Top of DATA SUPPLIED

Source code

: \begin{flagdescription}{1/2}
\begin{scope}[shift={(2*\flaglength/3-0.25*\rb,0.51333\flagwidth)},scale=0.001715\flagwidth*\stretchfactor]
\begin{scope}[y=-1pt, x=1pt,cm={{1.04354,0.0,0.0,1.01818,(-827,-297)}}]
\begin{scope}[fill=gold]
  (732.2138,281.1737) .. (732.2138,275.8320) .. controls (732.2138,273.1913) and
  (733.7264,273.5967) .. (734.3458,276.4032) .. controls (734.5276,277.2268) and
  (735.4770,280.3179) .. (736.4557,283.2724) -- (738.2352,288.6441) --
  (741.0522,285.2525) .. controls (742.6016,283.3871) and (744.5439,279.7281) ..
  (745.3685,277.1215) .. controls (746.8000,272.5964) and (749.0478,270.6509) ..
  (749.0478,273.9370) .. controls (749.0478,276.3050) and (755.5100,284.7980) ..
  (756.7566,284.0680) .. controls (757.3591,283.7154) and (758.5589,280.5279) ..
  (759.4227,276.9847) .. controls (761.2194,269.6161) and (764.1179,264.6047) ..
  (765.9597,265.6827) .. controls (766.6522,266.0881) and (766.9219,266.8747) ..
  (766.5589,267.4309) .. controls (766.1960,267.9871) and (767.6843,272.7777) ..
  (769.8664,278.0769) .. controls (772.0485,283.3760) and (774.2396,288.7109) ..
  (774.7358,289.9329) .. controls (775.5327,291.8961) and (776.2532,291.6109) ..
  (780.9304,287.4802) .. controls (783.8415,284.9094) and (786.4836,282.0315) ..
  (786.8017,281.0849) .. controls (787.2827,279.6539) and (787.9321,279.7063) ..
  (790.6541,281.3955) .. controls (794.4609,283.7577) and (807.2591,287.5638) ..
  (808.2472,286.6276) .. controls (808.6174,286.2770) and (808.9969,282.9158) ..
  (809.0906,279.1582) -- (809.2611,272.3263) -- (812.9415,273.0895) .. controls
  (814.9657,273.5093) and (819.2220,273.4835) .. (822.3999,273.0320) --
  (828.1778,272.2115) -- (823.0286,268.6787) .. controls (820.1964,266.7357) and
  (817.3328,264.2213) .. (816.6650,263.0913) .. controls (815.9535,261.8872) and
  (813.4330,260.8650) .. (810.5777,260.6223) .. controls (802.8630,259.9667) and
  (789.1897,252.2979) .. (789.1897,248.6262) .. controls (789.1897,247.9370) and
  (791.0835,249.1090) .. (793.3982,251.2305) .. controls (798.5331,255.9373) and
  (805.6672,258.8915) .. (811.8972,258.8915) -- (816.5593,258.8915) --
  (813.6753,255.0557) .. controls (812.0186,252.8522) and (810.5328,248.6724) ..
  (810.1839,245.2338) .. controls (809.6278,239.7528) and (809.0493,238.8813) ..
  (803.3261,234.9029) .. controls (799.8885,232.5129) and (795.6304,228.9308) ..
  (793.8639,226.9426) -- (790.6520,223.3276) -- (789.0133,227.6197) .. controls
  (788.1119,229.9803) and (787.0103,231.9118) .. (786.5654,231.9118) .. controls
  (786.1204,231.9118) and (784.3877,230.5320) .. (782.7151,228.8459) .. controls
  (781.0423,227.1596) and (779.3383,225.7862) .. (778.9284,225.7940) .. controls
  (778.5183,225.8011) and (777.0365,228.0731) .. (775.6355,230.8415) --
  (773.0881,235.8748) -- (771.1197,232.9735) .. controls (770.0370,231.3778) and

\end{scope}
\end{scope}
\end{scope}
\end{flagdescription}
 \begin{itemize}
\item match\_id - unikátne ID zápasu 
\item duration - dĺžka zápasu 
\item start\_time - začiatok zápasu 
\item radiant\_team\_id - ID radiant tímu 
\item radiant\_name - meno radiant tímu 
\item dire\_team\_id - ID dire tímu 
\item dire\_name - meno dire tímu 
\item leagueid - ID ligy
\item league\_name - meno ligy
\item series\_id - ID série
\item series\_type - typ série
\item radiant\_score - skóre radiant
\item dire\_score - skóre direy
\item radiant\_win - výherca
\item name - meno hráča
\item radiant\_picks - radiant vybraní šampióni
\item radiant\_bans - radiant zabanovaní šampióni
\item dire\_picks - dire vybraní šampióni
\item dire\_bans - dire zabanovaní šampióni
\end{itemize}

Bottom of DATA SUPPLIED
Top of DATA SUPPLIED

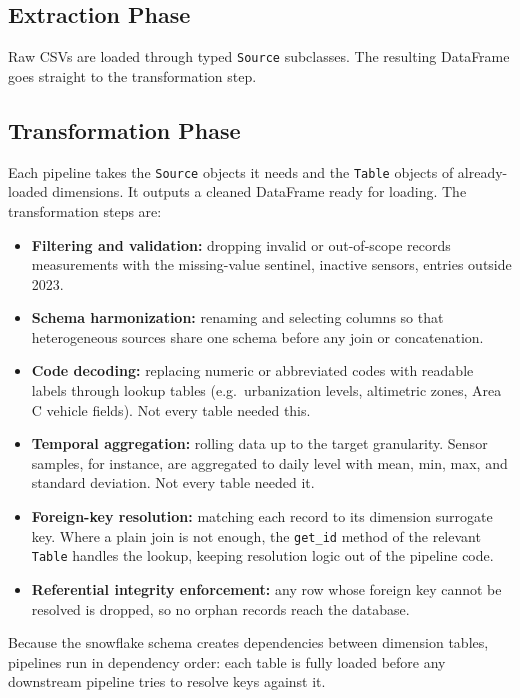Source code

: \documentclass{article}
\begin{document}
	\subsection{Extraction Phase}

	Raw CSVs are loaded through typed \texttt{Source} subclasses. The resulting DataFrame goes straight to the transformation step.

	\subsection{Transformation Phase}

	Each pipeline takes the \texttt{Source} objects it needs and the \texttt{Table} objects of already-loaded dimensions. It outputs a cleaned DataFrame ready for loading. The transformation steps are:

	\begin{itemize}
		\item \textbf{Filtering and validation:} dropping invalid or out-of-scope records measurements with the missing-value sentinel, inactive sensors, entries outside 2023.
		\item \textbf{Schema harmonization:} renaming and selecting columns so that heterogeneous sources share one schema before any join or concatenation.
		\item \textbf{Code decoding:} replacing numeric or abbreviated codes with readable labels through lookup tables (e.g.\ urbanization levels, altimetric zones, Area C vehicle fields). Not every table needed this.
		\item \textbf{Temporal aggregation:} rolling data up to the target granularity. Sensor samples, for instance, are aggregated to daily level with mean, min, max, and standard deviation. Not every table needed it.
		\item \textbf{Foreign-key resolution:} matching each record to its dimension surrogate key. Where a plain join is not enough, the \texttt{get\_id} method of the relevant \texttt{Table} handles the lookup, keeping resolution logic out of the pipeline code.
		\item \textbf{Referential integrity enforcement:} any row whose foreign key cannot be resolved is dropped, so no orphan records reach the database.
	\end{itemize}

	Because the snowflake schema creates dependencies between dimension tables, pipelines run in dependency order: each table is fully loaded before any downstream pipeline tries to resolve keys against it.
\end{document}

Bottom of DATA SUPPLIED

[WORK TO COMPLETE]
Reproduce exactly the lines above from the line with "(766.5589,267.4309) .. controls" to the line with "(790.6541,281.3955) .. controls", including both, and add nothing.

[WRITTEN ANSWER]
  (766.5589,267.4309) .. controls (766.1960,267.9871) and (767.6843,272.7777) ..
  (769.8664,278.0769) .. controls (772.0485,283.3760) and (774.2396,288.7109) ..
  (774.7358,289.9329) .. controls (775.5327,291.8961) and (776.2532,291.6109) ..
  (780.9304,287.4802) .. controls (783.8415,284.9094) and (786.4836,282.0315) ..
  (786.8017,281.0849) .. controls (787.2827,279.6539) and (787.9321,279.7063) ..
  (790.6541,281.3955) .. controls (794.4609,283.7577) and (807.2591,287.5638) ..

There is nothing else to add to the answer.